Gerok, Karl von - Andachten zum Psalter - Psalm 99.
(1) Der Herr ist König, darum toben die Völker; er sitzt auf Cherubim, darum regt sich die Welt. (2) Der Herr ist groß zu Zion und hoch über alle Völker. (3) Man danke deinem großen und wunderbaren Namen, der da heilig ist. (4) Im Reich dieses Königs hat man das Recht lieb.
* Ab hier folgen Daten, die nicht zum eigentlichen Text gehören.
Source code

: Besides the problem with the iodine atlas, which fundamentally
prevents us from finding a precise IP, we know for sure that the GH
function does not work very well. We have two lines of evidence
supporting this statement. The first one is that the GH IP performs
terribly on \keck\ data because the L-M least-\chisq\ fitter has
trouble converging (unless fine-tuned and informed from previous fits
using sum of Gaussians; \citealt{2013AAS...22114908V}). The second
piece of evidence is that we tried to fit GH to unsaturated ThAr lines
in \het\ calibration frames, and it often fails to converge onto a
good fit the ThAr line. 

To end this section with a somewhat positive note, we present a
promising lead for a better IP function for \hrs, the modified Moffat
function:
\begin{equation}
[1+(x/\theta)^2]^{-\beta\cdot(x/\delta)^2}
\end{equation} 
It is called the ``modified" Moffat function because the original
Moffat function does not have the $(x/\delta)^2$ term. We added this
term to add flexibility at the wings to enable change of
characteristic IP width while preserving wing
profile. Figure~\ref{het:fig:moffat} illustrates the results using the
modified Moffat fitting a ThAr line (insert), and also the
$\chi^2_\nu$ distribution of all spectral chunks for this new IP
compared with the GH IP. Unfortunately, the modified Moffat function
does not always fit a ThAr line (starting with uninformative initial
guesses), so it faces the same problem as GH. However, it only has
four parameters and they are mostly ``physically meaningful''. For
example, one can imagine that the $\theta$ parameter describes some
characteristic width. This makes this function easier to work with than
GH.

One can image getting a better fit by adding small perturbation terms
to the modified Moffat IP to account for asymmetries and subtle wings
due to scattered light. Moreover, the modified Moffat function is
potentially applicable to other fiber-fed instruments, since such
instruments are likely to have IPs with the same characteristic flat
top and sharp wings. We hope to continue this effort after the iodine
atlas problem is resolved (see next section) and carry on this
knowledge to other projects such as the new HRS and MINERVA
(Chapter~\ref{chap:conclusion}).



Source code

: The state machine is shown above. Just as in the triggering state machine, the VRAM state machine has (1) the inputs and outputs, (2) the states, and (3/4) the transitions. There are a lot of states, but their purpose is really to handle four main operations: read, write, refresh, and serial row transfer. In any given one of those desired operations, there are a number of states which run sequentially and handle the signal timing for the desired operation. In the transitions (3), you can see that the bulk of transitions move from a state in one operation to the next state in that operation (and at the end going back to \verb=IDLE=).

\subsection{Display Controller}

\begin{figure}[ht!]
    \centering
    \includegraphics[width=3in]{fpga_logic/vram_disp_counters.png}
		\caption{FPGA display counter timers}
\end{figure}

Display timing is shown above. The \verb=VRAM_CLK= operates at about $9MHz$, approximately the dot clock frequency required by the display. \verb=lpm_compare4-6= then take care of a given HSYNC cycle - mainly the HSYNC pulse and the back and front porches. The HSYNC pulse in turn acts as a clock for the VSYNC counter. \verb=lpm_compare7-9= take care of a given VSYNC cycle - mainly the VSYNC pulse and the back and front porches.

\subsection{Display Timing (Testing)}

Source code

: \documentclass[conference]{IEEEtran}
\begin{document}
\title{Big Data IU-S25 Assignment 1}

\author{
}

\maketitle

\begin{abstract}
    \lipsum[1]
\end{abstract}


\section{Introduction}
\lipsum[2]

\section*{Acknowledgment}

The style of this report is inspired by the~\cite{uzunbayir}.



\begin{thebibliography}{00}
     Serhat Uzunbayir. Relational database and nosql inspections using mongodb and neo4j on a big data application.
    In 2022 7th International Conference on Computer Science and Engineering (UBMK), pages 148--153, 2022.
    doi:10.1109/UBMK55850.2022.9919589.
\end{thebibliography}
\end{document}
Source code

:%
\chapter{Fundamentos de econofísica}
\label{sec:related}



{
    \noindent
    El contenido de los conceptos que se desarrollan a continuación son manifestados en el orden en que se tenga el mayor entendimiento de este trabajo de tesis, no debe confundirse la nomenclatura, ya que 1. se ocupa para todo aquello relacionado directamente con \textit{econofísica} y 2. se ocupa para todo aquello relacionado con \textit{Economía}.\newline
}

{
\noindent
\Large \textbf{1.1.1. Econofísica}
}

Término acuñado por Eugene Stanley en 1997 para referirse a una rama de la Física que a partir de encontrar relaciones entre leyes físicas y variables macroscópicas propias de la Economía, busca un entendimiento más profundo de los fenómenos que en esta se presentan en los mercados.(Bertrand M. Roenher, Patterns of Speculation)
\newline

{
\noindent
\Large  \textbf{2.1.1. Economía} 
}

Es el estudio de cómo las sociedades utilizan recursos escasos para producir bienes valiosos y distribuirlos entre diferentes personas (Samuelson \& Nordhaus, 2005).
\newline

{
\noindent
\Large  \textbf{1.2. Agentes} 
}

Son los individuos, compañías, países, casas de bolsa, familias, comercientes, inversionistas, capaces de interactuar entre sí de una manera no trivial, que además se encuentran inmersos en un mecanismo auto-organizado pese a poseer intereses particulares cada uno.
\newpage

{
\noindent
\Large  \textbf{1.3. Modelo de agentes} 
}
Du gibst Frömmigkeit, du schaffst Gericht und Gerechtigkeit in Jakob. (5) Erhebt den Herrn, unseren Gott, betet an zu seinem Fußschemel; denn er ist heilig. (6) Mose und Aaron unter seinen Priestern, und Samuel unter denen, die seinen Namen anrufen, sie riefen an den Herrn, und er erhörte sie. (7) Er redete mit ihnen durch eine Wolkensäule; sie hielten seine Zeugnisse und Gebote, die er ihnen gab. (8) Herr, du bist unser Gott, du erhörtest sie; du Gott, vergabst ihnen, und straftest ihr Tun. (9) Erhöht den Herrn, unseren Gott, und betet an zu seinem heiligen Berge, denn der Herr, unser Gott, ist heilig.
Eines der erhabensten prophetischen Gesichte ist das, welches wir beschrieben finden Jesaias 6. Der königliche Prophet sah den Herrn sitzen auf einem hohen Stuhl und der Saum seines wallenden Gewandes füllte den Tempel. Seraphim standen um ihn gebückt, bedeckten anbetend ihr Antlitz mit den Flügeln und einer rief dem anderen zu: Heilig, heilig, heilig ist der Herr Zebaoth, alle Lande sind seiner Ehre voll. Und die Überschwellen bebten von der Stimme ihres Rufens und das Haus ward voll Rauch; der Prophet aber sprach erschrocken: Wehe mir, ich vergehe, denn ich bin unreiner Lippen und wohne unter einem Volk von unreinen Lippen und habe doch den König, den Herrn Zebaoth gesehen mit meinen Augen. Da flog der Seraphim einer zu ihm und hatte eine glühende Kohle in der Hand, die er mit der Zange vom Altare nahm. Und rührte seinen Mund und sprach: Siehe, hiermit sind deine Lippen gerührt, dass deine Missetat von dir genommen werde und deine Sünde versöhnet sei. Und weihte ihn also zum Boten des Herrn an sein Volk.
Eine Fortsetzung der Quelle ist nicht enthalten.